Among the entries below, one stretch runs from the line that contains "- [[Professors can enable scipreneurs]]" through the line that contains "ZCZC Sistem Operasi 2018 Awal (1)". Repeat that stretch exactly, ends included, and only that.
------------------------------------------------------------------------
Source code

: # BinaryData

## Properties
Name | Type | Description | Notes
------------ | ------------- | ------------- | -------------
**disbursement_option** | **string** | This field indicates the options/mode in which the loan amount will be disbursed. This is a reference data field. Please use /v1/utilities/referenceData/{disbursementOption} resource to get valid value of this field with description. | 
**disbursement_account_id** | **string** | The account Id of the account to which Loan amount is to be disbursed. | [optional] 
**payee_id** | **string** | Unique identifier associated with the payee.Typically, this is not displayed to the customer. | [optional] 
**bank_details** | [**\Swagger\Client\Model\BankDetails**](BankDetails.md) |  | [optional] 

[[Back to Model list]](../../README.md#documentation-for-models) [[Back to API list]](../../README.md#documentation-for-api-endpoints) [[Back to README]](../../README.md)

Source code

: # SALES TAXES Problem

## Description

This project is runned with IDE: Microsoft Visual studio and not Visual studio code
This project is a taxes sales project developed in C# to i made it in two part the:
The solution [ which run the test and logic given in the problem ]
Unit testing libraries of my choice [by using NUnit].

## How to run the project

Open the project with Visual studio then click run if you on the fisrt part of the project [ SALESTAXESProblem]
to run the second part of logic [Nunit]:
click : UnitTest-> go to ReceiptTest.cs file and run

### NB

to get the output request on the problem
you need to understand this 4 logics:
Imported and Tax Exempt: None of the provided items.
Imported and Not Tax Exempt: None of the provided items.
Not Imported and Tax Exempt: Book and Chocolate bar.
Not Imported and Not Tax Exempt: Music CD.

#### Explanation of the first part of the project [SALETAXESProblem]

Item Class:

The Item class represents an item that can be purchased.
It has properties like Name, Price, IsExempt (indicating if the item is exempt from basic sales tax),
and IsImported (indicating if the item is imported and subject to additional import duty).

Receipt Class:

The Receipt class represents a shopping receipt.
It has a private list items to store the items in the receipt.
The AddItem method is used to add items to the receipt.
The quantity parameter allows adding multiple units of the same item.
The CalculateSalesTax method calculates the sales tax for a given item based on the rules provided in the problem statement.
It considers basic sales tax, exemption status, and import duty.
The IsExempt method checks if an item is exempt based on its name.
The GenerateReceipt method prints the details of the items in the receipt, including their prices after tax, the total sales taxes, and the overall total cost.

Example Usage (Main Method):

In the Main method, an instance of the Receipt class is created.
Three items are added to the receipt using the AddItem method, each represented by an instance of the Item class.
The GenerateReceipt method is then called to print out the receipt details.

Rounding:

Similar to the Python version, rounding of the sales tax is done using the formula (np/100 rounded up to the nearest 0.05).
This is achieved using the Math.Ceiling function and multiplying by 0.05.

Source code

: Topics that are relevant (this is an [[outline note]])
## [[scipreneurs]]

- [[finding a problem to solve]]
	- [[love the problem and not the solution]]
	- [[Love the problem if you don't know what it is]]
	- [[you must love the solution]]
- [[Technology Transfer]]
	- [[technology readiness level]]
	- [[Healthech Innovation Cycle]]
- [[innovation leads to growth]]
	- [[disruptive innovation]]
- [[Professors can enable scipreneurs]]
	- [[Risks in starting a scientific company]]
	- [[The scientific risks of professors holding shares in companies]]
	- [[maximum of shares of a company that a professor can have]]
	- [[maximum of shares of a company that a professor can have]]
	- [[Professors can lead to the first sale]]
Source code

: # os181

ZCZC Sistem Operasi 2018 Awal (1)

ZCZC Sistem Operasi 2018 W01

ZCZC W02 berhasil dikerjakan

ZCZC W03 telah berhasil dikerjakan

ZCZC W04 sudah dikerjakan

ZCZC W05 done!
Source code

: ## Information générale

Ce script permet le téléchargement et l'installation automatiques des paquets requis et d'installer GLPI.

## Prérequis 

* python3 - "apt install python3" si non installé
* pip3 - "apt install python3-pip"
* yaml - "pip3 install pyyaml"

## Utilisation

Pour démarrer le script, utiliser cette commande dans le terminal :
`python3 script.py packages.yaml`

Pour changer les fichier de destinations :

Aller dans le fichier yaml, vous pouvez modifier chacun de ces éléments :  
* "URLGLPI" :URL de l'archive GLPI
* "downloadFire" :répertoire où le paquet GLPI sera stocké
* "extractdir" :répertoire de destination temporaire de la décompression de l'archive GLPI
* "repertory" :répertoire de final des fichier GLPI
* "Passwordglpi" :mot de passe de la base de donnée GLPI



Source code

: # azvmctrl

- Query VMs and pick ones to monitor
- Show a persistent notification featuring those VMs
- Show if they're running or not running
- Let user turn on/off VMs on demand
------------------------------------------------------------------------
Task solution |
- [[Professors can enable scipreneurs]]
	- [[Risks in starting a scientific company]]
	- [[The scientific risks of professors holding shares in companies]]
	- [[maximum of shares of a company that a professor can have]]
	- [[maximum of shares of a company that a professor can have]]
	- [[Professors can lead to the first sale]]
Source code

: # os181

ZCZC Sistem Operasi 2018 Awal (1)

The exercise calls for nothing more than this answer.